Exercise aim
Your answer should be the exact lines of the data below from the one containing "I have written about" through the one containing "The rewrite was done"; please include nothing else.

Data for review
BEGIN

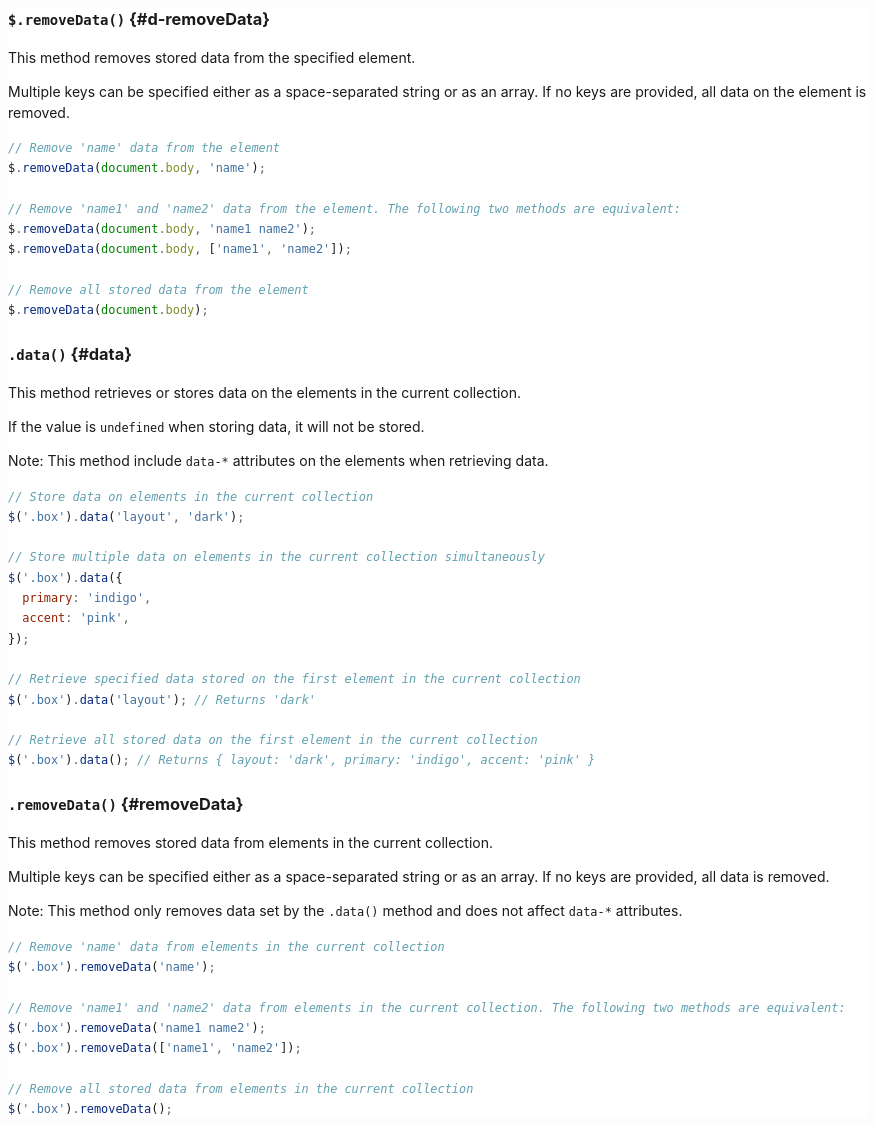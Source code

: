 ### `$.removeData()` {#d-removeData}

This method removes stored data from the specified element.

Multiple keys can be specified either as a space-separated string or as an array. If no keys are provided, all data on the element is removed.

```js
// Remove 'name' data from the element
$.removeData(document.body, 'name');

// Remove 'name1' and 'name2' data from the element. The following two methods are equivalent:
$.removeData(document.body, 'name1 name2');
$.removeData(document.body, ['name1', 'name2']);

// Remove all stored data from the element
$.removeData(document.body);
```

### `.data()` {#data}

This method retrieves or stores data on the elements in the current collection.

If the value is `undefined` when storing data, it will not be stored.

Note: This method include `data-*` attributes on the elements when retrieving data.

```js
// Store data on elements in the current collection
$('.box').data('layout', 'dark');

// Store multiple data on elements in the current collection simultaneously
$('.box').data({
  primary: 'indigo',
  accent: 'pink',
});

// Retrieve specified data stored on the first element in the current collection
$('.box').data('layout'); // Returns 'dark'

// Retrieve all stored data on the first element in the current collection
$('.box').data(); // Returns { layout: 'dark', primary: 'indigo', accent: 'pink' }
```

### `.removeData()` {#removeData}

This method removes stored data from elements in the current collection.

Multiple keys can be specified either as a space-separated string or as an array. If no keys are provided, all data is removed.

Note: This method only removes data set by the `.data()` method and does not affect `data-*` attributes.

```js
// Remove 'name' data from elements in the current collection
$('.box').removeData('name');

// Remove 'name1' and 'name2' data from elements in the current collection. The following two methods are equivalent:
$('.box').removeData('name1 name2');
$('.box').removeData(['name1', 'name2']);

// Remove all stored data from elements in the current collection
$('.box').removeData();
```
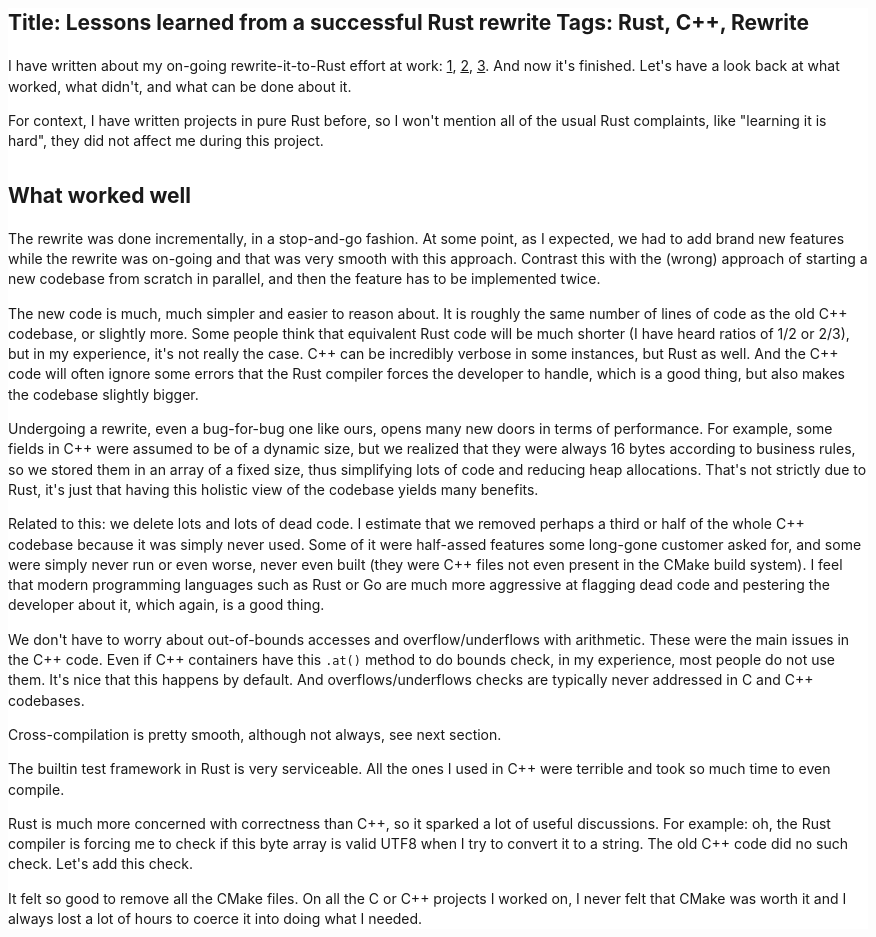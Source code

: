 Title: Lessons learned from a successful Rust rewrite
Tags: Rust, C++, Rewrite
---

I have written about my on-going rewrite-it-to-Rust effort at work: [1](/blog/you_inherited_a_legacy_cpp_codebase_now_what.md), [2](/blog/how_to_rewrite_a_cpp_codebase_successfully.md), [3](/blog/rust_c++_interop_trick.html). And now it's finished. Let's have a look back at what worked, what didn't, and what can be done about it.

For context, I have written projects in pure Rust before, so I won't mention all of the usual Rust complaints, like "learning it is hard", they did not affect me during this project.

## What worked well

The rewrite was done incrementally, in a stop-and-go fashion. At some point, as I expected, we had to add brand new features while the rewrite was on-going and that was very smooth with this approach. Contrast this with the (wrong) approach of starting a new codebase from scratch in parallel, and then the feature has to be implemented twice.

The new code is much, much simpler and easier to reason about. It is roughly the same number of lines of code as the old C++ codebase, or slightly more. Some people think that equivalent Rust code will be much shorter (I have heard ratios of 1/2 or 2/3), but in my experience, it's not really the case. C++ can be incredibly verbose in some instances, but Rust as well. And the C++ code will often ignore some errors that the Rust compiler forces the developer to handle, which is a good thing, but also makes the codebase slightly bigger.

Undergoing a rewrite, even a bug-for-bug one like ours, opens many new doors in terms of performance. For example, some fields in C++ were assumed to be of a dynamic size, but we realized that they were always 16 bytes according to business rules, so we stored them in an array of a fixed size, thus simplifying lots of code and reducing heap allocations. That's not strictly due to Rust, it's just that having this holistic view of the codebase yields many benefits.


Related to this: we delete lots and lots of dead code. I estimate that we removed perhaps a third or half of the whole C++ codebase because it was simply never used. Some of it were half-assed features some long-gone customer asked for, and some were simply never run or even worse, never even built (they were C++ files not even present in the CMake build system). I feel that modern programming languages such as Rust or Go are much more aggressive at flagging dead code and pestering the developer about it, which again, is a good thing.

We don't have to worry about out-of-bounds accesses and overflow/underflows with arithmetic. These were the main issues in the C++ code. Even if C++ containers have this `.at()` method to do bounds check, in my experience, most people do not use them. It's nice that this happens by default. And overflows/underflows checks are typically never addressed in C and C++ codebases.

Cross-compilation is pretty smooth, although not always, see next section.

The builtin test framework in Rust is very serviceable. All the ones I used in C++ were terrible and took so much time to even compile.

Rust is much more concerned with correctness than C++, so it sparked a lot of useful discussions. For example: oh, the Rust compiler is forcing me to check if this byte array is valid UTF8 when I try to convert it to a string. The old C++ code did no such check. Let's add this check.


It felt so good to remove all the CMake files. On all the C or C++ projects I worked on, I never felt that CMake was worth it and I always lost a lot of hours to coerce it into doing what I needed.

END
BEGIN

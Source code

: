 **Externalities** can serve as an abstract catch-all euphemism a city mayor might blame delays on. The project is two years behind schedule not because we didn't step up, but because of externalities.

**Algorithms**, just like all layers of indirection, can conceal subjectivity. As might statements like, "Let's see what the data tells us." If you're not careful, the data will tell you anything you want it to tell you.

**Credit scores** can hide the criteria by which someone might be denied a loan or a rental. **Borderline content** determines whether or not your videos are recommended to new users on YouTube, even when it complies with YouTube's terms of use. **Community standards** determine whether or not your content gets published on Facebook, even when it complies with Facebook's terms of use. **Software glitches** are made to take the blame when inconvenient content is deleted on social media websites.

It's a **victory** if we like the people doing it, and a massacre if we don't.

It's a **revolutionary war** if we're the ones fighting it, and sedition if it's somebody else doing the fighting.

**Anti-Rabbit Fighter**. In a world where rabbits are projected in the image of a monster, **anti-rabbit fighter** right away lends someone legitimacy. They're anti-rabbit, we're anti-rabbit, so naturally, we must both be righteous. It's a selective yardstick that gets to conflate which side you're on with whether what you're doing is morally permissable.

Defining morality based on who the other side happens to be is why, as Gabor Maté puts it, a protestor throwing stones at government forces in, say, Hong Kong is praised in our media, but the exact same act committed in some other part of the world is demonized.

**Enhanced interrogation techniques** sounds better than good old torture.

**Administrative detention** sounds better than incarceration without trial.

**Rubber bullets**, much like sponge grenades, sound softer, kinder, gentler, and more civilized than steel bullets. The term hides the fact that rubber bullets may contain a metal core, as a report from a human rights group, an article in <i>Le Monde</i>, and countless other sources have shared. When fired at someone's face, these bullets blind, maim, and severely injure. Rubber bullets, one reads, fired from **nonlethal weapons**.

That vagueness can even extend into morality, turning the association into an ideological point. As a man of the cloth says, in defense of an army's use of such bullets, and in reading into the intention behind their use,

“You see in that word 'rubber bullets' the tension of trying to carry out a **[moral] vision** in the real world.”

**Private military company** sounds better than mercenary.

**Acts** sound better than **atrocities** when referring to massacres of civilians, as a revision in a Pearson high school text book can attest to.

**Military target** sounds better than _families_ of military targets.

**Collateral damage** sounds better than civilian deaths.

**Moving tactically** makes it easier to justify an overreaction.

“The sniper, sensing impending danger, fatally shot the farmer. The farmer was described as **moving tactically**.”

END

Solution to this problem
I have written about my on-going rewrite-it-to-Rust effort at work: [1](/blog/you_inherited_a_legacy_cpp_codebase_now_what.md), [2](/blog/how_to_rewrite_a_cpp_codebase_successfully.md), [3](/blog/rust_c++_interop_trick.html). And now it's finished. Let's have a look back at what worked, what didn't, and what can be done about it.

For context, I have written projects in pure Rust before, so I won't mention all of the usual Rust complaints, like "learning it is hard", they did not affect me during this project.

## What worked well

The rewrite was done incrementally, in a stop-and-go fashion. At some point, as I expected, we had to add brand new features while the rewrite was on-going and that was very smooth with this approach. Contrast this with the (wrong) approach of starting a new codebase from scratch in parallel, and then the feature has to be implemented twice.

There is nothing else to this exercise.